Poster Presentation 27th Lorne Cancer Conference 2015

Investigating a novel role for NR4A orphan nuclear receptors in DNA repair and resistance to BRAF inhibitors in melanocyte and melanoma cells (#265)

Aaron Smith 1 , Kelvin Yin 1 , Yash Chhabra 2 , Richard Sturm 3 , Wen Lim 1 , Kasturee Jagirdar 3
  1. School of Biomedical Sciences, University of Queensland, St Lucia, QLD
  2. Institute for Molecular Bioscience, University of Queensland, St Lucia, QLD, Australia
  3. School of Medicine, University of Queensland, St Lucia, Queensland, Australia

The NR4A nuclear receptors, NR4A1, NR4A2 and NR4A3, are a sub-group of the nuclear receptor family of transcriptional regulators that have been linked to numerous physiological processes including metabolism, stress responses and cancer.  We have previously reported that the rapid and transient induction of the NR4A family by the Melanocortin-1 Receptor (MCIR) in melanocytes plays a pivotal role in the augmentation of DNA repair by this pathway.  Moreover, melanocytes that are homozygous for loss-of-function variants in MC1R, considered to be melanoma susceptibility genes, exhibit significantly impaired induction of the NR4A gene family.  More recently, we have demonstrated a direct role for these genes in the repair of UV induced DNA lesions and observe a UV induced co-localisation of these factors with known DNA repair proteins.
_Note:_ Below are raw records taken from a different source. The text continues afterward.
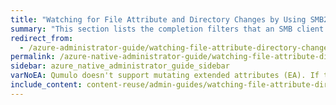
 ```yaml
---
title: "Watching for File Attribute and Directory Changes by Using SMB2 CHANGE_NOTIFY"
summary: "This section lists the completion filters that an SMB client can request and the corresponding actions that Qumulo Core returns for a matched change."
redirect_from:
  - /azure-administrator-guide/watching-file-attribute-directory-changes/smb2-change-notify.html
permalink: /azure-native-administrator-guide/watching-file-attribute-directory-changes/smb2-change-notify.html
sidebar: azure_native_administrator_guide_sidebar
varNoEA: Qumulo doesn't support mutating extended attributes (EA). If the system requests only the <code>FILE_NOTIFY_CHANGE_EA</code> filter, no events propagate.
include_content: content-reuse/admin-guides/watching-file-attribute-directory-changes/smb2-change-notify.md
---
```


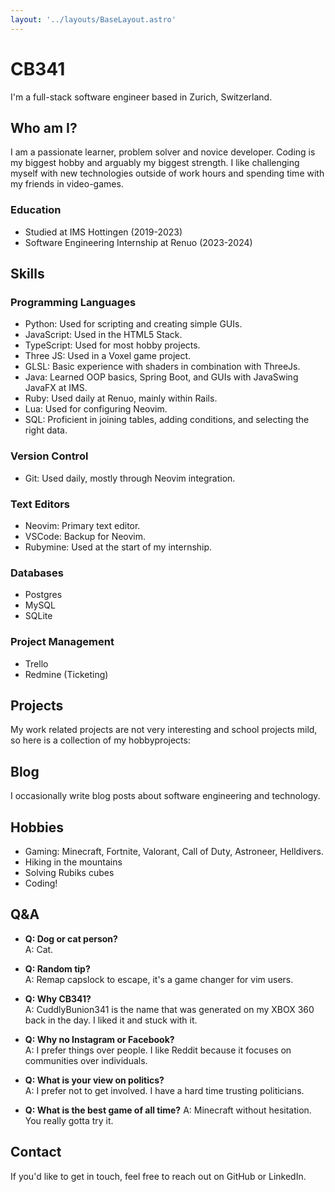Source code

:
 ```yaml
---
layout: '../layouts/BaseLayout.astro'
---
```


# CB341

I'm a full-stack software engineer based in Zurich, Switzerland.

## Who am I?

I am a passionate learner, problem solver and novice developer. Coding is my biggest hobby and arguably my biggest strength. I like challenging myself with new technologies outside of work hours and spending time with my friends in video-games.

### Education

* Studied at IMS Hottingen (2019-2023)
* Software Engineering Internship at Renuo (2023-2024)

## Skills

### Programming Languages

* Python: Used for scripting and creating simple GUIs.
* JavaScript: Used in the HTML5 Stack.
* TypeScript: Used for most hobby projects.
* Three JS: Used in a Voxel game project.
* GLSL: Basic experience with shaders in combination with ThreeJs.
* Java: Learned OOP basics, Spring Boot, and GUIs with JavaSwing JavaFX at IMS.
* Ruby: Used daily at Renuo, mainly within Rails.
* Lua: Used for configuring Neovim.
* SQL: Proficient in joining tables, adding conditions, and selecting the right data.

### Version Control

* Git: Used daily, mostly through Neovim integration.

### Text Editors

* Neovim: Primary text editor.
* VSCode: Backup for Neovim.
* Rubymine: Used at the start of my internship.

### Databases

* Postgres
* MySQL
* SQLite

### Project Management

* Trello
* Redmine (Ticketing)

## Projects

My work related projects are not very interesting and school projects mild, so here is a collection of my hobbyprojects:




## Blog

I occasionally write blog posts about software engineering and technology.

## Hobbies

* Gaming: Minecraft, Fortnite, Valorant, Call of Duty, Astroneer, Helldivers.
* Hiking in the mountains
* Solving Rubiks cubes
* Coding!

## Q&A

* **Q: Dog or cat person?**  
  A: Cat.

* **Q: Random tip?**  
  A: Remap capslock to escape, it's a game changer for vim users.

* **Q: Why CB341?**  
  A: CuddlyBunion341 is the name that was generated on my XBOX 360 back in the day. I liked it and stuck with it.

* **Q: Why no Instagram or Facebook?**  
  A: I prefer things over people. I like Reddit because it focuses on communities over individuals.

* **Q: What is your view on politics?**  
  A: I prefer not to get involved. I have a hard time trusting politicians.

* **Q: What is the best game of all time?**
  A: Minecraft without hesitation. You really gotta try it.

## Contact

If you'd like to get in touch, feel free to reach out on GitHub or LinkedIn.

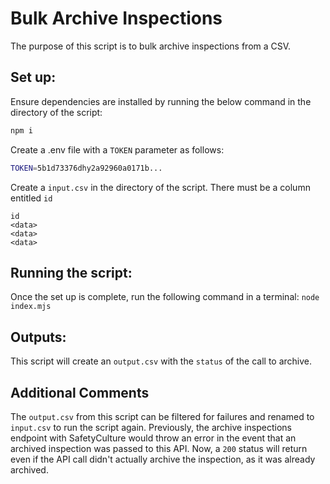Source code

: # Bulk Archive Inspections

The purpose of this script is to bulk archive inspections from a CSV.

## Set up:

Ensure dependencies are installed by running the below command in the directory of the script:

```bash
npm i
```

Create a .env file with a `TOKEN` parameter as follows:

```bash
TOKEN=5b1d73376dhy2a92960a0171b...
```

Create a `input.csv` in the directory of the script. There must be a column entitled `id`

```csv
id
<data>
<data>
<data>
```

## Running the script:

Once the set up is complete, run the following command in a terminal:
`node index.mjs`

## Outputs:

This script will create an `output.csv` with the `status` of the call to archive.

## Additional Comments

The `output.csv` from this script can be filtered for failures and renamed to `input.csv` to run the script again. Previously, the archive inspections endpoint with SafetyCulture would throw an error in the event that an archived inspection was passed to this API. Now, a `200` status will return even if the API call didn't actually archive the inspection, as it was already archived.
While the expression of the NR4A genes is tightly controlled in normal cells we have found constitutively high levels of expression in the majority of melanoma cell lines tested. Inhibition of the MAPK pathway using chemical inhibitors or BRAF siRNA dramatically reduces expression of the NR4A genes in melanoma cells.  We have found that over-expression of the NR4A proteins protects cells from genotoxic insults and conventional chemotherapies but also facilitates resistance to recently developed targeted BRAF inhibitors.  Current efforts in our laboratory are aimed at identifying mechanisms by which the NR4A proteins protect melanocytic cells from genotoxic stress and contribute to melanoma tumorigenicity and resistance to therapies.